At a time when multiple variants of COVID-19 are taking a heavy toll on life, good governance has become central to crisis management and COVID-19 control. There are no two ways about the fact that good governance is essential to combating poverty.
Since governance is all about political control, policy formation, and its implementation, and it signifies the manner in which citizens and governments relate to each other.
Only an efficient, more responsive, and transparent governance can tackle the herculean task of poverty alleviation. In times of crisis such as the current COVID-19 pandemic and its economic and social repercussions; public governance matters more than ever.
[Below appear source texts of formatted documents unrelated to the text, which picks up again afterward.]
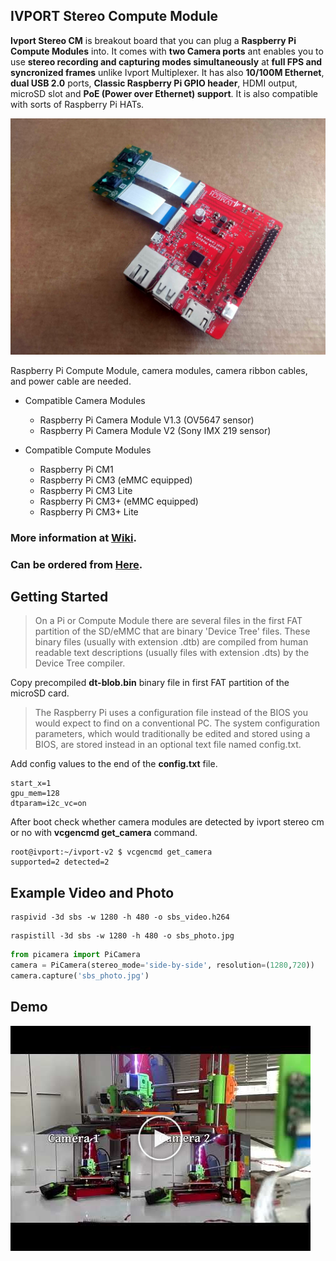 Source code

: IVPORT Stereo Compute Module
---

**Ivport Stereo CM** is breakout board that you can plug a **Raspberry Pi Compute Modules** into. It comes with **two Camera ports** ant enables you to use **stereo recording and capturing modes simultaneously** at **full FPS and syncronized frames** unlike Ivport Multiplexer. It has also **10/100M Ethernet**, **dual USB 2.0** ports, **Classic Raspberry Pi GPIO header**, HDMI output, microSD slot and **PoE (Power over Ethernet) support**. It is also compatible with sorts of Raspberry Pi HATs.

![alt ivport stereo cm](https://raw.githubusercontent.com/ivmech/ivport-stereo-cm/master/images/ivport_scm_03.jpg)

Raspberry Pi Compute Module, camera modules, camera ribbon cables, and power cable are needed.

- Compatible Camera Modules
  - Raspberry Pi Camera Module V1.3 (OV5647 sensor)
  - Raspberry Pi Camera Module V2 (Sony IMX 219 sensor)

- Compatible Compute Modules
  - Raspberry Pi CM1
  - Raspberry Pi CM3 (eMMC equipped)
  - Raspberry Pi CM3 Lite
  - Raspberry Pi CM3+ (eMMC equipped)
  - Raspberry Pi CM3+ Lite

### More information at [Wiki](https://github.com/ivmech/ivport-stereo-cm/wiki).

### Can be ordered from [Here](https://www.ivmech.com/magaza/ivport-scm-p-119).


Getting Started
---

>On a Pi or Compute Module there are several files in the first FAT partition of the SD/eMMC that are binary 'Device Tree' files. These binary files (usually with extension .dtb) are compiled from human readable text descriptions (usually files with extension .dts) by the Device Tree compiler.

Copy precompiled **dt-blob.bin** binary file in first FAT partition of the microSD card.

>The Raspberry Pi uses a configuration file instead of the BIOS you would expect to find on a conventional PC. The system configuration parameters, which would traditionally be edited and stored using a BIOS, are stored instead in an optional text file named config.txt.

Add config values to the end of the **config.txt** file.

```
start_x=1
gpu_mem=128
dtparam=i2c_vc=on
```

After boot check whether camera modules are detected by ivport stereo cm or no with **vcgencmd get_camera** command.

```shell
root@ivport:~/ivport-v2 $ vcgencmd get_camera
supported=2 detected=2
```

Example Video and Photo
---

```shell
raspivid -3d sbs -w 1280 -h 480 -o sbs_video.h264
```

```shell
raspistill -3d sbs -w 1280 -h 480 -o sbs_photo.jpg
```

```python
from picamera import PiCamera
camera = PiCamera(stereo_mode='side-by-side', resolution=(1280,720))
camera.capture('sbs_photo.jpg')
```

Demo
---

[![Ivport Stereo CM Video](https://raw.githubusercontent.com/ivmech/ivport-stereo-cm/master/images/youtube_thumbnail_01.jpg)](http://www.youtube.com/watch?v=e6cvI44fX18 "Ivport Stereo CM")
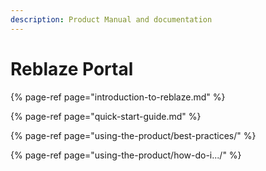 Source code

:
 ```yaml
---
description: Product Manual and documentation
---
```


# Reblaze Portal



{% page-ref page="introduction-to-reblaze.md" %}

{% page-ref page="quick-start-guide.md" %}

{% page-ref page="using-the-product/best-practices/" %}

{% page-ref page="using-the-product/how-do-i.../" %}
It is pertinent to mention that governance has played a crucial role with immediate responses and preventive measures to avoid the potential spread of COVID-19 and in moving towards a new normal. The countries with the kind of good governance have been able to defeat the COVID-19 to the maximum possible extent and those with poor governance are still confronted with high infection rates and poor health management.
It won’t be wrong to say that COVID-19 has become a new scale in assessing the levels of governance in countries as it equally affects almost every field of life.
If Oxford’s definition of good governance is to believe then good governance is the effective and responsible management of an organization, a country, etc. which includes considering society’s needs in the decisions it makes.
The key essentials of good governance are that it is participatory, consensus-oriented, accountable, transparent, responsive, effective and efficient, equitable, and follows the rule of law. It ensures the control of social evils like human rights violations, corruption, crime rate, and respect for diversity.
Various arguments support the fact that good governance is central to poverty alleviation. Firstly, good governance forms public-oriented policies. Its policy formation and policy design would be in the interest of people so as to solve the grievances of the people. For instance, investing in the skill development of the people minimizes the number of unemployed youth and hence alleviates poverty.
Secondly, good governance will ensure heavy investments in human capital such as the health and education sector thereby reducing the education and health-related poverty of its people.
Many countries of Asia-Pacific origin invest the maximum in their human capital such as health and education of citizens. Australia, New Zealand, Singapore, Malaysia, Thailand to name a few. This kind of investment ensures maximum enrollment in educational institutions, generation of high-skilled labor, best delivery of health, and other services of prime importance.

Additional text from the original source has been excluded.